- [Task brief]:
Go through the entries below and pick out every line with "writing".

- [Data excerpts]:
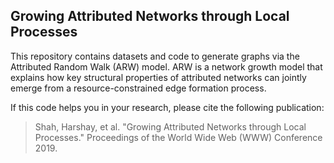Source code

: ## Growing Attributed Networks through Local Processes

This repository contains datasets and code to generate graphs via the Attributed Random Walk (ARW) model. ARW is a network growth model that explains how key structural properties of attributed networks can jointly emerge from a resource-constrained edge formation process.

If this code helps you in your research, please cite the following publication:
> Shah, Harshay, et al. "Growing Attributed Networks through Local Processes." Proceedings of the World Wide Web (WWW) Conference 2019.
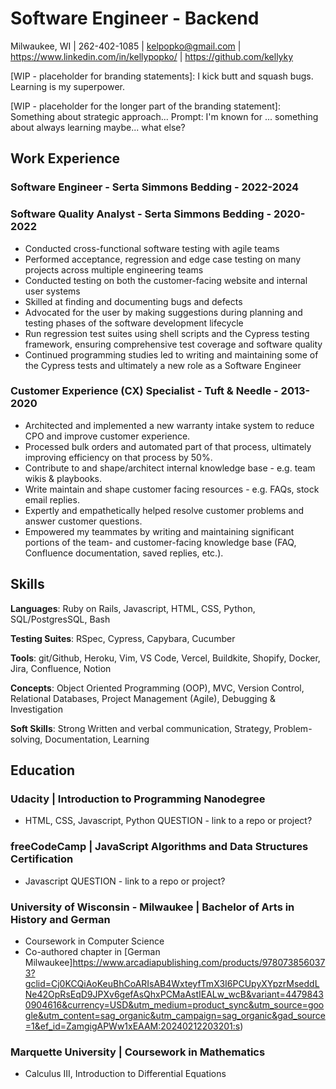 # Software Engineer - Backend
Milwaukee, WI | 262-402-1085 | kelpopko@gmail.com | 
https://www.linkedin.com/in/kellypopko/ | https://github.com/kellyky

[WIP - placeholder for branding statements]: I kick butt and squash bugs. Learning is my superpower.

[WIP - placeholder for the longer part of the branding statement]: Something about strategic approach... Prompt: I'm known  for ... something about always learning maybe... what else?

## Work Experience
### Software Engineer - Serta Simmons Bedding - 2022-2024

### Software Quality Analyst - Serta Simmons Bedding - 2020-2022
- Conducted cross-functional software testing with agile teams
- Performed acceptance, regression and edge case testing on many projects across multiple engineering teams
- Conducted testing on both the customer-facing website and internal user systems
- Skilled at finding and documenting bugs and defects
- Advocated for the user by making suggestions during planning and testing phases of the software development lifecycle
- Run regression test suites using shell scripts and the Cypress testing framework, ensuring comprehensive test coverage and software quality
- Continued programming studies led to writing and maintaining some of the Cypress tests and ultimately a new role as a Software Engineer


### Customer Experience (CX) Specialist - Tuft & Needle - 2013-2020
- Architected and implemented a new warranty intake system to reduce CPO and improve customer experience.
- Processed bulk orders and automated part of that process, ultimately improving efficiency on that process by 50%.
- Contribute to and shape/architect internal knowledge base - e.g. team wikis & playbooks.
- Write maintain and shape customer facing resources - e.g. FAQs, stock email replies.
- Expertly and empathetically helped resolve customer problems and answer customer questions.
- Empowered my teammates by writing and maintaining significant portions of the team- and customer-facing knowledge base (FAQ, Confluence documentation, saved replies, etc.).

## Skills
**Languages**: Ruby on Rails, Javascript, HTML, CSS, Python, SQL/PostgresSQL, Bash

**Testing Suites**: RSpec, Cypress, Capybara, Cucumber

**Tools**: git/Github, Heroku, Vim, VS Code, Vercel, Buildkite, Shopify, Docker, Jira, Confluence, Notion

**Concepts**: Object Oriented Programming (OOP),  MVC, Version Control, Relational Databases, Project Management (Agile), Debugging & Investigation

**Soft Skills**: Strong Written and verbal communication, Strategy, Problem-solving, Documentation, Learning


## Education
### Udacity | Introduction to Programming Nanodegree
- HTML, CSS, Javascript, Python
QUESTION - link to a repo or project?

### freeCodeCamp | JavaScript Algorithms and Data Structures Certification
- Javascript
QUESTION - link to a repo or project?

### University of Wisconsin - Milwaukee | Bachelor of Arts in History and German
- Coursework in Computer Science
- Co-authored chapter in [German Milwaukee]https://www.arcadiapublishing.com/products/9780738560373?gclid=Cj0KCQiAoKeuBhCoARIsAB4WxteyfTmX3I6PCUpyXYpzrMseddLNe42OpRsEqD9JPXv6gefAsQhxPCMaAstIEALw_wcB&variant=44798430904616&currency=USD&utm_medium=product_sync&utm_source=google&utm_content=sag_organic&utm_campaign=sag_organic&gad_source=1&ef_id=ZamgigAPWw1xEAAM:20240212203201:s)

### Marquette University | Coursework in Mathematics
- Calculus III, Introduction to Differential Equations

==

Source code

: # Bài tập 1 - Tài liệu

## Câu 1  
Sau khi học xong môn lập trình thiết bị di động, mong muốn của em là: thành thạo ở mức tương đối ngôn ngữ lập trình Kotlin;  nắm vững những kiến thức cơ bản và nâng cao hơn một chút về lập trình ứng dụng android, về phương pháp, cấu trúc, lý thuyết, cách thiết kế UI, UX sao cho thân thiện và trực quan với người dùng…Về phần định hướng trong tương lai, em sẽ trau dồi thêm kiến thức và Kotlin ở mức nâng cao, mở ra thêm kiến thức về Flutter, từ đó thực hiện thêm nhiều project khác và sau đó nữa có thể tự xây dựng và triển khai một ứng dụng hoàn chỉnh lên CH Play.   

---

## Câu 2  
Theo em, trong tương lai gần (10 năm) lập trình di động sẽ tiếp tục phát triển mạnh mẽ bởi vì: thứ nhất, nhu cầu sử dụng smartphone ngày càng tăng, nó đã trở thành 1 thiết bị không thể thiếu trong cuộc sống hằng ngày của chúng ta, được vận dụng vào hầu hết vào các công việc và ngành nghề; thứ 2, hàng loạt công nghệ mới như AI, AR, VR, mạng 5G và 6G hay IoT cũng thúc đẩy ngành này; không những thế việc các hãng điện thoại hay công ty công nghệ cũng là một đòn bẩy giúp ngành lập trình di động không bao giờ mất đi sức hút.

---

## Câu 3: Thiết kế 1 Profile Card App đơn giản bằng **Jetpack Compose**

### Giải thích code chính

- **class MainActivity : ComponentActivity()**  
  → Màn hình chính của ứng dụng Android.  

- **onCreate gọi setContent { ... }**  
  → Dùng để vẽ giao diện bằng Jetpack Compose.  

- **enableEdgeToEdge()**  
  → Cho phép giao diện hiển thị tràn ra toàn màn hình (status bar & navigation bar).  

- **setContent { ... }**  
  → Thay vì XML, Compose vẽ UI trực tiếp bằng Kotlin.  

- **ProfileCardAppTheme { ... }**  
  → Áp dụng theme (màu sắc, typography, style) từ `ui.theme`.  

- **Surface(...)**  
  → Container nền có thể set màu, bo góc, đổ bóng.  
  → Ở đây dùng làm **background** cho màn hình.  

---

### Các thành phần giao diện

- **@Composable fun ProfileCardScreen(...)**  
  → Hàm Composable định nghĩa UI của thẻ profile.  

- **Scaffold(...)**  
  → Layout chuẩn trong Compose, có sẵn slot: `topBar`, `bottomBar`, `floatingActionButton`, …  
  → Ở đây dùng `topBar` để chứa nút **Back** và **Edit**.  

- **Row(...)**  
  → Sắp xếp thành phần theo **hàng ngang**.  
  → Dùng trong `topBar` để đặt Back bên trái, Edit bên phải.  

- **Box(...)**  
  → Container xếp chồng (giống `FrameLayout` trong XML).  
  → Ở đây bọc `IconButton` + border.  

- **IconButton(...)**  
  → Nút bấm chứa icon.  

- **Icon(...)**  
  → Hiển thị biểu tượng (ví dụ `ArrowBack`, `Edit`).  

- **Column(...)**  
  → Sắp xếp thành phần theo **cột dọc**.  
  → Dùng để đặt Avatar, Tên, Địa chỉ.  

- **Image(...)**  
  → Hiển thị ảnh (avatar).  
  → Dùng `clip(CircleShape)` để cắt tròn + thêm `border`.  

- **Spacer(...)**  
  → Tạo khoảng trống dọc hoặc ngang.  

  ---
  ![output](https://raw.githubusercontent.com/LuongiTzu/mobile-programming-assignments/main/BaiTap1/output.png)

* * *

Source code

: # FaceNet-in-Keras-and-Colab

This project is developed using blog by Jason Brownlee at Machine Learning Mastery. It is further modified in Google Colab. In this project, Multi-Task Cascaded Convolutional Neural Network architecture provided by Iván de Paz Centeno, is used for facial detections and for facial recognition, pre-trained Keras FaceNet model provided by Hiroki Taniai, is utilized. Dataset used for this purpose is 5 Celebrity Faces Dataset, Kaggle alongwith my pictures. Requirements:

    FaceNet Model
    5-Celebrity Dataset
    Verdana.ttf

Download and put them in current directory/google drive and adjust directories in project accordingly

- [Output below]:
- Continued programming studies led to writing and maintaining some of the Cypress tests and ultimately a new role as a Software Engineer
- Empowered my teammates by writing and maintaining significant portions of the team- and customer-facing knowledge base (FAQ, Confluence documentation, saved replies, etc.).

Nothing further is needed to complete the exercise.